E adesso tutti scoprono l'Uruguay. Qualche giorno fa l'avevano liquidato con qualche risatina: la sconfitta con la Costa Rica sembrava l'ora del pensionamento di un'intera generazione, l'ennesima fine di un ciclo della Celeste. Poi la Costa Rica ha beffato anche l'Italia di Prandelli e Balotelli, il materasso ha vinto il girone in due partite, mentre le superpotenze si devono giocare il posto rimanente, e l'Uruguay è diventato improvvisamente un incubo. Ha già fatto piangere Roy Hodgson e i suoi ragazzi, spediti a casa in due mosse, e si è riguadagnato la considerazione del pianeta calcio. «Abbiamo davanti due finali», aveva detto il Maestro Tabarez prima di affrontare gli inglesi, e sembrava la solita frase fatta di tutti gli allenatori. Ma adesso anche Josè Murinho gli dà ragione: «Italia-Uruguay per me è una finale mondiale».

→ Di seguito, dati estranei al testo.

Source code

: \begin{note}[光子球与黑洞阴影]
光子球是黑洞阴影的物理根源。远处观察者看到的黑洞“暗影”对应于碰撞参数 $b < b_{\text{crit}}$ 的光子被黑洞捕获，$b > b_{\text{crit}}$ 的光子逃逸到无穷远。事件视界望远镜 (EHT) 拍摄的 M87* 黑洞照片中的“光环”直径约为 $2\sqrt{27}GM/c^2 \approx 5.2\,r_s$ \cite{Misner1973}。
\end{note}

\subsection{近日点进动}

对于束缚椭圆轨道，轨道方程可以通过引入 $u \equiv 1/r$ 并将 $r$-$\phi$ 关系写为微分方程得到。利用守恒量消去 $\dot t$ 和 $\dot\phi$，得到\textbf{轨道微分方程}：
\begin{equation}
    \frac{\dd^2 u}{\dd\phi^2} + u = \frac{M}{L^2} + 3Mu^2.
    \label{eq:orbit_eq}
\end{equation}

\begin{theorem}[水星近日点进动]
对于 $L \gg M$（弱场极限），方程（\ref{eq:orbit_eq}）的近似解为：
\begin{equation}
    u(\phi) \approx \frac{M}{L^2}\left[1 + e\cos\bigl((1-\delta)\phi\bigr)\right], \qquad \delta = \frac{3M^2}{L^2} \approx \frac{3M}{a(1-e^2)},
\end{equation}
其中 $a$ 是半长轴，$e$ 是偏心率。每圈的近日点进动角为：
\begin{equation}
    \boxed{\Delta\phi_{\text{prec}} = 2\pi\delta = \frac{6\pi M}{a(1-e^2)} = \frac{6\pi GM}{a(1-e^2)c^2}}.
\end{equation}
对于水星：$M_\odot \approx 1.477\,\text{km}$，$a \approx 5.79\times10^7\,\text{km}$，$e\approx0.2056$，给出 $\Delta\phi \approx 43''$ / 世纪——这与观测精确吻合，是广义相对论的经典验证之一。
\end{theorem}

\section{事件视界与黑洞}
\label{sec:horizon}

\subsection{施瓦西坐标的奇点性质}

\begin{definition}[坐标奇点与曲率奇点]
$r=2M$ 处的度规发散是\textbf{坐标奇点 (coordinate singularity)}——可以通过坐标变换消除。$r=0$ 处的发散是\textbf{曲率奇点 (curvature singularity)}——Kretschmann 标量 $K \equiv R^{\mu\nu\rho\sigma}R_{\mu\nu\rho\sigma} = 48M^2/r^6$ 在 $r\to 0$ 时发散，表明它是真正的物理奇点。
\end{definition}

Già, Italia-Uruguay: quelli che una settimana fa erano finiti sul carrello dei bolliti, diventano il fantasma delle notti azzurre. Anche perchè l'Uruguay non è mai stato un avversario tenero per l'Italia: dalle lezioni olimpiche degli anni Venti alla finalina della Confederation 2013. Tra noi e loro c'è una storia intrecciata da cent'anni e forse più. Qualcuno ha scomodato persino Garibaldi e la sua Anita trovata a sposata proprio a Montevideo. Ma qui gli eroi dei due mondi sono altri: sono i tanti italiani di ritorno, figli di emigranti e azzurri di complemento, da Michele Andreolo a Ettore Puricelli, da Alcide Ghiggia a Pepe Schiaffino. Ma sono anche gli artisti che sono venuti a suonare il loro calcio qui da noi, con lo stile di Francescoli e Recoba o con la garra di Aguilera e Montero. Fino al Matador Cavani che ha incantato Palermo e Napoli.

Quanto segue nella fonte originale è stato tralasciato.